Did you arrange a safety word?  cn


----------



## beginner.legal.growop (Jun 18, 2012)

Breathin' Klouds said:


> hey tommy thanks for the reply. The reason that plant is tied is because it was LST'D , i used garden wire tied to the rim of the pot . all the ties are right where the nuggs are starting to grow. So u say leave it tied till i chop her down? I lollypopped a bit ,there was alot of light green branches and leaves. However i did this last week which was right around the 1 month mark into flowering. How long do you think that will delay my harvest day?
> 
> again thanks for the info.



If you used the LST method then it should be permantly held in the position it was tied down to. The plant makes this its permanent position because all of the parts that you tied down and stressed where reinforced and they usually harden too, which increases yield. But anyways you should be able to remove it now, as long as it has been tied for at least a week or two.


----------



## Breathin' Klouds (Jun 18, 2012)

LOL yeah the word is STINKY


----------



## Breathin' Klouds (Jun 18, 2012)

beginner.legal.growop said:


> If you used the LST method then it should be permantly held in the position it was tied down to. The plant makes this its permanent position because all of the parts that you tied down and stressed where reinforced and they usually harden too, which increases yield. But anyways you should be able to remove it now, as long as it has been tied for at least a week or two.
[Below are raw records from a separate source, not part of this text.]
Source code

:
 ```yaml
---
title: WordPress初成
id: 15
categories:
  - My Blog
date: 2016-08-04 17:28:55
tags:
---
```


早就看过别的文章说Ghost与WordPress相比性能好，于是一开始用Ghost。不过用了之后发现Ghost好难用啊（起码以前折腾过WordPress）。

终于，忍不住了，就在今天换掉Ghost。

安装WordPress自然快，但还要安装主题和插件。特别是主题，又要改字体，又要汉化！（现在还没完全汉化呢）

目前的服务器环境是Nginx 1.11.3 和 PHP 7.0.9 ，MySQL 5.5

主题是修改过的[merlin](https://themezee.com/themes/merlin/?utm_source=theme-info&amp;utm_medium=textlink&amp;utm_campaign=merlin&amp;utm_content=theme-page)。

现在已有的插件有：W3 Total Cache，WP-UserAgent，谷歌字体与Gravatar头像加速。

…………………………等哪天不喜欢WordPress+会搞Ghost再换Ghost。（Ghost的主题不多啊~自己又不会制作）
OK, thats good to know, its been tied down since 3 weeks into veg. it vegged for 6 months so it should be good then. thanks


----------



## dvs1038 (Jun 19, 2012)

Goddamn man what kinda monster r u tryin to grow by vegging ur plant 4 6 months. How tall is the plant that u vegged for 6 months?


----------



## Breathin' Klouds (Jun 19, 2012)

Well its bubba kush , so i was trying to get as much out of it as possible, since i only have one plant. For vegging for six months its just shy of 4 feet tall but she has 11 colas.


----------



## Breathin' Klouds (Jun 19, 2012)

its growing with cfl's inside a hollowed out bass amplifier.


----------



## Cloudz2600 (Jun 19, 2012)

Pics? 6 month veg has got to have some crazy growth. Hydro or soil?


----------



## Breathin' Klouds (Jun 19, 2012)

well i dont have a camera the only way i can take pics is with my laptop. its in soil. I'll try to take pics asap, but it might be a while since the grow op isnt in my house.


----------



## 4xfish (Jun 20, 2012)

I lolly pop my plants as well, but my plants are maybe 20" off the pot. And I usually find its safe to take off my tie downs when the plant stops growing vertically. The branches will still move toward the light but not as much. But then again I'm always tying then to make more room for light penetration when the buds start growing.


----------



## tommyromano (Jun 22, 2012)

Sorry for the late reply, but as everyone said you should definitely be good to remove the ties. As for a delay of harvest. Don't worry about that, at most one day of stress depending on how you have tied them (meaning if you damage the stalks outer skin while removing ties) . We like to blast them with vitamin B's and potassium silicate just to make sure there is no problem on that end. I promise you a great yield this year my friend. 6 months is a great looking lady


----------